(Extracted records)
........

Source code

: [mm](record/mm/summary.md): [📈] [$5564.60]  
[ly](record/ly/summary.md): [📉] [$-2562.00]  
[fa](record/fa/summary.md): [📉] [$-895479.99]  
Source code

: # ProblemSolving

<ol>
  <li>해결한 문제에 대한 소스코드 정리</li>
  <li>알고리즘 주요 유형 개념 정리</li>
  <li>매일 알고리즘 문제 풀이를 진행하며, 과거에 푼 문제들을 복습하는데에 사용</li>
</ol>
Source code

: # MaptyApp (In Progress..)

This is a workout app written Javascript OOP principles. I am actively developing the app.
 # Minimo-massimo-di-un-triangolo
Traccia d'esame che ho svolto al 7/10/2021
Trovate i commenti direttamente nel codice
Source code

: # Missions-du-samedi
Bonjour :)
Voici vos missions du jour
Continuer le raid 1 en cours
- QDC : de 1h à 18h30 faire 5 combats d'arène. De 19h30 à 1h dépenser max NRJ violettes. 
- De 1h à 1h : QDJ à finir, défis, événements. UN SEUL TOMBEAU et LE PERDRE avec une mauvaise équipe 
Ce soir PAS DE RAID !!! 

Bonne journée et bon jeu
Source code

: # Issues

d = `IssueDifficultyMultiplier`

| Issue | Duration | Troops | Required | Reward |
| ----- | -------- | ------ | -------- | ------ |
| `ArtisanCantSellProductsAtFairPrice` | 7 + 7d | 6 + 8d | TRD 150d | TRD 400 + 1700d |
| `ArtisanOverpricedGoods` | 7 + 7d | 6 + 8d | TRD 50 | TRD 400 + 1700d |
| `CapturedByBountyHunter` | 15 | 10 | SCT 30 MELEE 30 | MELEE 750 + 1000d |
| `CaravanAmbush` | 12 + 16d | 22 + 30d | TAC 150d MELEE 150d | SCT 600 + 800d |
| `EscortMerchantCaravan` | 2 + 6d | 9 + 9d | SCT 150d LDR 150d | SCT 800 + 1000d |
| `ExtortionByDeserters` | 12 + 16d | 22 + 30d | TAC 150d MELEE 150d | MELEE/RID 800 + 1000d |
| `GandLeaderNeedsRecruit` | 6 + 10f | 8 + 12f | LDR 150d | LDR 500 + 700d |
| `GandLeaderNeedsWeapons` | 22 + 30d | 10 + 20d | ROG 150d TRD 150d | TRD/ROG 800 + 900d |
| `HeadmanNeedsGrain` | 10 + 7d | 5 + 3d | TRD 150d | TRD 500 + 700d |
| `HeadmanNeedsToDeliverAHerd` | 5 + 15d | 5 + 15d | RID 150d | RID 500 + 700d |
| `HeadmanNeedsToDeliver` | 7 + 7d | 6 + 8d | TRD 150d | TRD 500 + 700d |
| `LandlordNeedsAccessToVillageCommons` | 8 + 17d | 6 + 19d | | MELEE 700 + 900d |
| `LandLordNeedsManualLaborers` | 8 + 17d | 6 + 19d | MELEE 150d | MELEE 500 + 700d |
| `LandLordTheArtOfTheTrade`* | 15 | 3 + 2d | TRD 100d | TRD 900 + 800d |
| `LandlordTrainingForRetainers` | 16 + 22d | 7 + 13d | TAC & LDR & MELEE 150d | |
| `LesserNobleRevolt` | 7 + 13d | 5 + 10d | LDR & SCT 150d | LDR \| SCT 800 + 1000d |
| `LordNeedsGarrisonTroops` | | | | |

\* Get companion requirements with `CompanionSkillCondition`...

........

Exercise aim: Pull out all lines from the entries above that include the word "summary".

Solved exercise:
: [mm](record/mm/summary.md): [📈] [$5564.60]  
[ly](record/ly/summary.md): [📉] [$-2562.00]  
[fa](record/fa/summary.md): [📉] [$-895479.99]  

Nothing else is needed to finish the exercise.